Unfortunately for Americans this was the last period in organised crime control history that can be called both tough and intelligent. Although the policing and prosecution of organised crime in America has improved dramatically, especially since the 1970 Organized Crime Control Act, the governance of organised crime has deteriorated almost to the point of collapse as politicians and high level government officials have undermined these efforts.

The deterioration began with the onset of the Cold War. The United States government turned away from the kind of social and economic reforms that checked opportunities for successful criminal activity and towards building up a state more committed to achieving national security and preserving 'free' enterprise. During the 1950s and '60s, the FBI, for example, devoted less time and resources to serious crime control and more to the collection of mainly useless information about celebrities, politicians and tens of thousands of mostly innocent ordinary Americans, wrongly identified as possible security threats. J. Edgar Hoover was not, however, solely responsible for the failure to control organised crime, as several writers have claimed. After the end of alcohol prohibition, organised crime was most associated with markets created by the laws that attempted to prohibit gambling and drugs. No agency, nor combination of agencies, no matter how well resourced and trained, could come close to controlling the tidal waves of illegal market activity these laws created.

A decade after Hoover's death in 1972, the policing and prosecution of notable organised crime figures did begin to impress. However, the FBI's achievements in helping to put the likes of New York mobsters 'Fat Tony' Salerno and Tony 'Ducks' Corallo behind bars pale into insignificance in the context of three longer term developments. Firstly, the poorly thought-through processes of deregulation and privatisation that removed many New Deal checks and balances on business activity, helped create of a host of opportunities for successful fraud, tax evasion and other organised white-collar criminality. Secondly, there was the development of a massively expanding illegal market in drugs, accompanied by levels of violence far in excess of those witnessed during alcohol prohibition. Thirdly, this second development has led to a series of political 'wars' on crime and drugs since the 1970s that resulted in the FBI and almost 17,000 other law enforcement agencies filling the US prison system to unprecedented levels. The incarceration of millions of mainly poor Americans would have shocked New Dealers, who mostly understood that high rates of incarceration were not only morally indefensible but also counter-productive, as prison trains and networks more criminals than it deters or rehabilitates. American prison gangs today operate on the outside as well as on the inside, and make a significant contribution to America's exceptionally violent and corrupt organised crime problem. British policy makers should seek to avoid rather than emulate these trends.
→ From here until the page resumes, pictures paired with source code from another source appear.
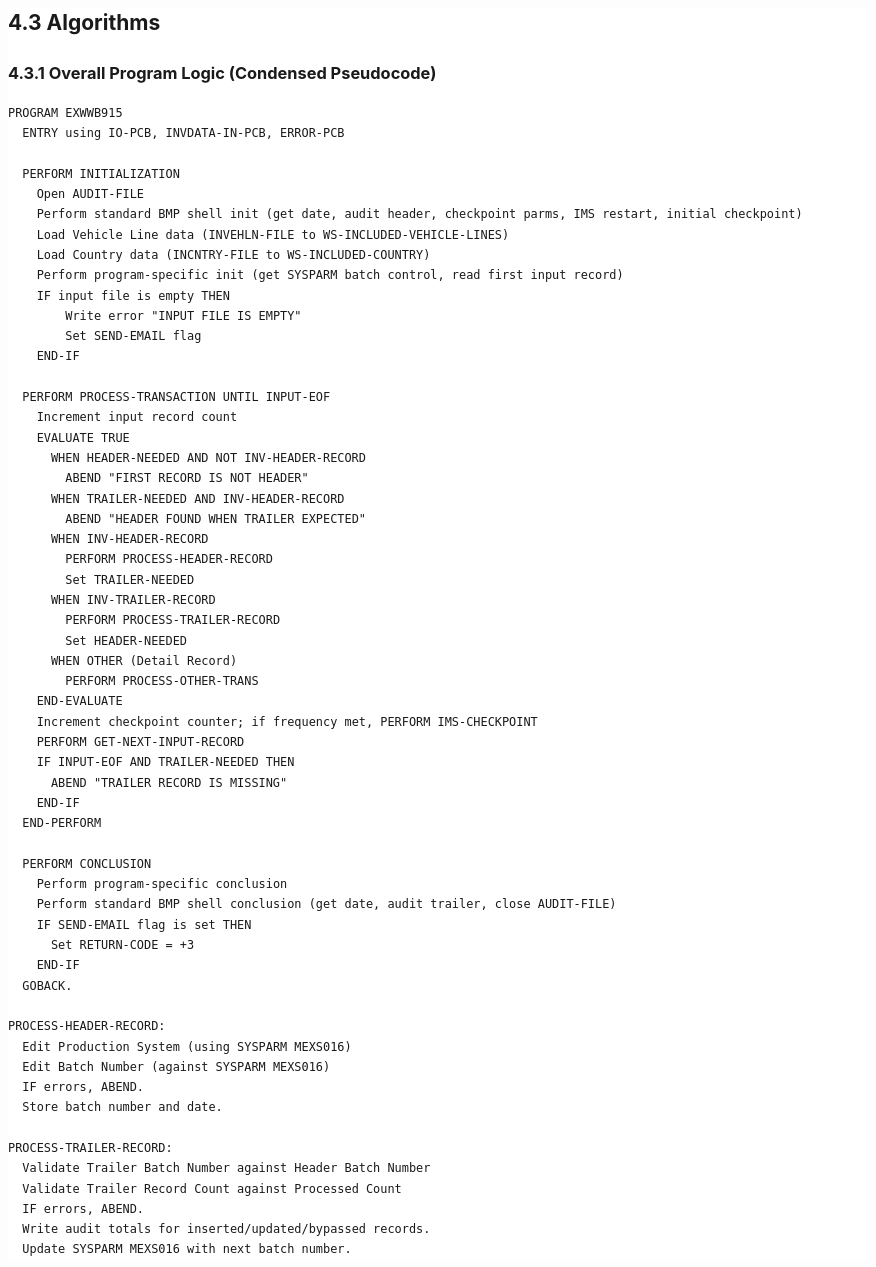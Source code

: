 ## 4.3 Algorithms
### 4.3.1 Overall Program Logic (Condensed Pseudocode)
```
PROGRAM EXWWB915
  ENTRY using IO-PCB, INVDATA-IN-PCB, ERROR-PCB

  PERFORM INITIALIZATION
    Open AUDIT-FILE
    Perform standard BMP shell init (get date, audit header, checkpoint parms, IMS restart, initial checkpoint)
    Load Vehicle Line data (INVEHLN-FILE to WS-INCLUDED-VEHICLE-LINES)
    Load Country data (INCNTRY-FILE to WS-INCLUDED-COUNTRY)
    Perform program-specific init (get SYSPARM batch control, read first input record)
    IF input file is empty THEN
        Write error "INPUT FILE IS EMPTY"
        Set SEND-EMAIL flag
    END-IF

  PERFORM PROCESS-TRANSACTION UNTIL INPUT-EOF
    Increment input record count
    EVALUATE TRUE
      WHEN HEADER-NEEDED AND NOT INV-HEADER-RECORD
        ABEND "FIRST RECORD IS NOT HEADER"
      WHEN TRAILER-NEEDED AND INV-HEADER-RECORD
        ABEND "HEADER FOUND WHEN TRAILER EXPECTED"
      WHEN INV-HEADER-RECORD
        PERFORM PROCESS-HEADER-RECORD
        Set TRAILER-NEEDED
      WHEN INV-TRAILER-RECORD
        PERFORM PROCESS-TRAILER-RECORD
        Set HEADER-NEEDED
      WHEN OTHER (Detail Record)
        PERFORM PROCESS-OTHER-TRANS
    END-EVALUATE
    Increment checkpoint counter; if frequency met, PERFORM IMS-CHECKPOINT
    PERFORM GET-NEXT-INPUT-RECORD
    IF INPUT-EOF AND TRAILER-NEEDED THEN
      ABEND "TRAILER RECORD IS MISSING"
    END-IF
  END-PERFORM

  PERFORM CONCLUSION
    Perform program-specific conclusion
    Perform standard BMP shell conclusion (get date, audit trailer, close AUDIT-FILE)
    IF SEND-EMAIL flag is set THEN
      Set RETURN-CODE = +3
    END-IF
  GOBACK.

PROCESS-HEADER-RECORD:
  Edit Production System (using SYSPARM MEXS016)
  Edit Batch Number (against SYSPARM MEXS016)
  IF errors, ABEND.
  Store batch number and date.

PROCESS-TRAILER-RECORD:
  Validate Trailer Batch Number against Header Batch Number
  Validate Trailer Record Count against Processed Count
  IF errors, ABEND.
  Write audit totals for inserted/updated/bypassed records.
  Update SYSPARM MEXS016 with next batch number.

```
If British politicians and commentators made themselves aware of some of the inconvenient realities of American organised crime history, they might be less inclined to frame domestic policy responses in its image, and better able to serve and inform the public. Sadly, the Prime Minister's reference to a 'British FBI' suggests that the myth of the all-powerful FBI as the epitome of crime-fighting prowess continues to hold sway over British policymakers, as it has done since the 1980s.

Please note: Views expressed are those of the author.